Input material:

= = = =

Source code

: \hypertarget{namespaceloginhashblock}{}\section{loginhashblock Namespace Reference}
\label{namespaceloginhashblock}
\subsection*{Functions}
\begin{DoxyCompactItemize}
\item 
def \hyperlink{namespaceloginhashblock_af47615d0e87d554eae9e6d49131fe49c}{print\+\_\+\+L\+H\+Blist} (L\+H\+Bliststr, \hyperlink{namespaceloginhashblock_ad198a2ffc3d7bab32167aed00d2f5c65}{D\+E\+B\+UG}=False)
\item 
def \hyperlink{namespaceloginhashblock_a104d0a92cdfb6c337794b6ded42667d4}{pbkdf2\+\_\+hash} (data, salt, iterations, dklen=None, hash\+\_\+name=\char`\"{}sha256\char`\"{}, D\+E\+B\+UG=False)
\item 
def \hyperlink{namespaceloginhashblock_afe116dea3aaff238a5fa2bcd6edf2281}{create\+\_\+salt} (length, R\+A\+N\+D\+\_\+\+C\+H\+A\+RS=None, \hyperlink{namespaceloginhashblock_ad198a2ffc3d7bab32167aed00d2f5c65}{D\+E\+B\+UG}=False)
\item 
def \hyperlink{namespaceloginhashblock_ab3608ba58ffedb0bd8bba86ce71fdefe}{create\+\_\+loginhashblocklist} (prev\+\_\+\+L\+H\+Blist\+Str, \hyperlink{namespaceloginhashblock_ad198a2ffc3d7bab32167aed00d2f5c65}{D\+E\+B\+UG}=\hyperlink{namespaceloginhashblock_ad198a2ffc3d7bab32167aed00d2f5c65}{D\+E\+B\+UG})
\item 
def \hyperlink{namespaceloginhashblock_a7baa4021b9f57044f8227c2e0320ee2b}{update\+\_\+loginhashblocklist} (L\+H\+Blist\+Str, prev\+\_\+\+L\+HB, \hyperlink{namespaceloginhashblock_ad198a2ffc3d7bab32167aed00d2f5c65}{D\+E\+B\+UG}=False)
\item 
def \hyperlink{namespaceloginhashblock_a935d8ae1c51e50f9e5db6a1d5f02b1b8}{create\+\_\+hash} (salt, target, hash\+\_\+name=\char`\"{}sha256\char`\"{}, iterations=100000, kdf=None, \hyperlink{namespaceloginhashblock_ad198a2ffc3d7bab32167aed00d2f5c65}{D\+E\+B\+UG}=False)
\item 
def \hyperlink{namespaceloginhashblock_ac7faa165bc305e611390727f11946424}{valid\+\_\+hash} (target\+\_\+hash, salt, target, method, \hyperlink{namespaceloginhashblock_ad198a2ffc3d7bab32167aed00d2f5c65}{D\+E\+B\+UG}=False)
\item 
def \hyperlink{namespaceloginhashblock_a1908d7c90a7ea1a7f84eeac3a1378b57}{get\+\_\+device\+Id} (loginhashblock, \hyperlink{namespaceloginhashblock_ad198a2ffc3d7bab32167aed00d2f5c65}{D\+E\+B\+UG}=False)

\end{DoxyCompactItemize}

= = = =

Brief: Pick out and copy the lines of the material that include the word "char".

Response area:
def \hyperlink{namespaceloginhashblock_a104d0a92cdfb6c337794b6ded42667d4}{pbkdf2\+\_\+hash} (data, salt, iterations, dklen=None, hash\+\_\+name=\char`\"{}sha256\char`\"{}, D\+E\+B\+UG=False)
def \hyperlink{namespaceloginhashblock_a935d8ae1c51e50f9e5db6a1d5f02b1b8}{create\+\_\+hash} (salt, target, hash\+\_\+name=\char`\"{}sha256\char`\"{}, iterations=100000, kdf=None, \hyperlink{namespaceloginhashblock_ad198a2ffc3d7bab32167aed00d2f5c65}{D\+E\+B\+UG}=False)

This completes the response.